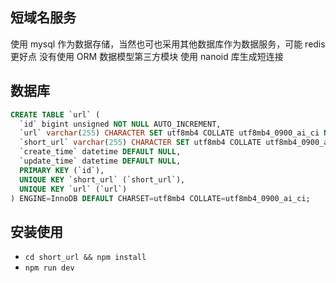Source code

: ## 短域名服务

使用 mysql 作为数据存储，当然也可也采用其他数据库作为数据服务，可能 redis 更好点
没有使用 ORM 数据模型第三方模块
使用 nanoid 库生成短连接

## 数据库

```sql
CREATE TABLE `url` (
  `id` bigint unsigned NOT NULL AUTO_INCREMENT,
  `url` varchar(255) CHARACTER SET utf8mb4 COLLATE utf8mb4_0900_ai_ci NOT NULL DEFAULT '',
  `short_url` varchar(255) CHARACTER SET utf8mb4 COLLATE utf8mb4_0900_ai_ci NOT NULL DEFAULT '',
  `create_time` datetime DEFAULT NULL,
  `update_time` datetime DEFAULT NULL,
  PRIMARY KEY (`id`),
  UNIQUE KEY `short_url` (`short_url`),
  UNIQUE KEY `url` (`url`)
) ENGINE=InnoDB DEFAULT CHARSET=utf8mb4 COLLATE=utf8mb4_0900_ai_ci;
```

## 安装使用

- `cd short_url && npm install`
- `npm run dev`
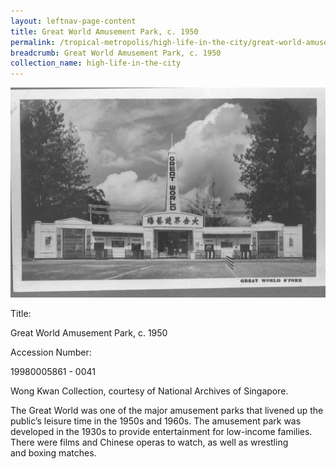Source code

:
 ```yaml
---
layout: leftnav-page-content
title: Great World Amusement Park, c. 1950
permalink: /tropical-metropolis/high-life-in-the-city/great-world-amusement-park-1950/
breadcrumb: Great World Amusement Park, c. 1950
collection_name: high-life-in-the-city
---
```


![Great World Amusement Park, c. 1950](/images/Sub2-12-Great-World.jpg)
<div class="custom-caption">
<div><p>Title:</p><p>Great World Amusement Park, c. 1950</p></div>
<div><p>Accession Number:</p><p>19980005861 - 0041</p></div>
<div>Wong Kwan Collection, courtesy of National Archives of Singapore.</div>
</div>

The Great World was one of the major amusement parks that livened up the public’s leisure time in the 1950s and 1960s. The amusement park was developed in the 1930s to provide entertainment for low-income families. There were films and Chinese operas to watch, as well as wrestling and boxing matches.


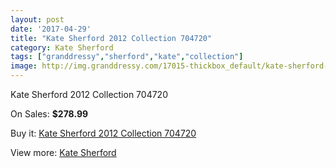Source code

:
 ```yaml
---
layout: post
date: '2017-04-29'
title: "Kate Sherford 2012 Collection 704720"
category: Kate Sherford
tags: ["granddressy","sherford","kate","collection"]
image: http://img.granddressy.com/17015-thickbox_default/kate-sherford-2012-collection-704720.jpg
---
```

Kate Sherford 2012 Collection 704720

On Sales: **$278.99**
<a href="https://www.granddressy.com/en/kate-sherford/16017-kate-sherford-2012-collection-704720.html"><amp-img layout="responsive" width="600" height="600" src="//img.granddressy.com/17015-thickbox_default/kate-sherford-2012-collection-704720.jpg" alt="Kate Sherford 2012 Collection 704720 0" /></a>

Buy it: [Kate Sherford 2012 Collection 704720](https://www.granddressy.com/en/kate-sherford/16017-kate-sherford-2012-collection-704720.html "Kate Sherford 2012 Collection 704720")

View more: [Kate Sherford](https://www.granddressy.com/en/357-kate-sherford "Kate Sherford")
^^^^
Exercise directions
Each line above should be printed again exactly, though the pictures should not be.

Exercise answer
Source code

: ## 短域名服务

使用 mysql 作为数据存储，当然也可也采用其他数据库作为数据服务，可能 redis 更好点
没有使用 ORM 数据模型第三方模块
使用 nanoid 库生成短连接

## 数据库

```sql
CREATE TABLE `url` (
  `id` bigint unsigned NOT NULL AUTO_INCREMENT,
  `url` varchar(255) CHARACTER SET utf8mb4 COLLATE utf8mb4_0900_ai_ci NOT NULL DEFAULT '',
  `short_url` varchar(255) CHARACTER SET utf8mb4 COLLATE utf8mb4_0900_ai_ci NOT NULL DEFAULT '',
  `create_time` datetime DEFAULT NULL,
  `update_time` datetime DEFAULT NULL,
  PRIMARY KEY (`id`),
  UNIQUE KEY `short_url` (`short_url`),
  UNIQUE KEY `url` (`url`)
) ENGINE=InnoDB DEFAULT CHARSET=utf8mb4 COLLATE=utf8mb4_0900_ai_ci;
```

## 安装使用

- `cd short_url && npm install`
- `npm run dev`
Source code

:
 ```yaml
---
layout: leftnav-page-content
title: Great World Amusement Park, c. 1950
permalink: /tropical-metropolis/high-life-in-the-city/great-world-amusement-park-1950/
breadcrumb: Great World Amusement Park, c. 1950
collection_name: high-life-in-the-city
---
```


![Great World Amusement Park, c. 1950](/images/Sub2-12-Great-World.jpg)
<div class="custom-caption">
<div><p>Title:</p><p>Great World Amusement Park, c. 1950</p></div>
<div><p>Accession Number:</p><p>19980005861 - 0041</p></div>
<div>Wong Kwan Collection, courtesy of National Archives of Singapore.</div>
</div>

The Great World was one of the major amusement parks that livened up the public’s leisure time in the 1950s and 1960s. The amusement park was developed in the 1930s to provide entertainment for low-income families. There were films and Chinese operas to watch, as well as wrestling and boxing matches.


Source code

:
 ```yaml
---
layout: post
date: '2017-04-29'
title: "Kate Sherford 2012 Collection 704720"
category: Kate Sherford
tags: ["granddressy","sherford","kate","collection"]
image: http://img.granddressy.com/17015-thickbox_default/kate-sherford-2012-collection-704720.jpg
---
```

Kate Sherford 2012 Collection 704720

On Sales: **$278.99**
<a href="https://www.granddressy.com/en/kate-sherford/16017-kate-sherford-2012-collection-704720.html"><amp-img layout="responsive" width="600" height="600" src="//img.granddressy.com/17015-thickbox_default/kate-sherford-2012-collection-704720.jpg" alt="Kate Sherford 2012 Collection 704720 0" /></a>

Buy it: [Kate Sherford 2012 Collection 704720](https://www.granddressy.com/en/kate-sherford/16017-kate-sherford-2012-collection-704720.html "Kate Sherford 2012 Collection 704720")

View more: [Kate Sherford](https://www.granddressy.com/en/357-kate-sherford "Kate Sherford")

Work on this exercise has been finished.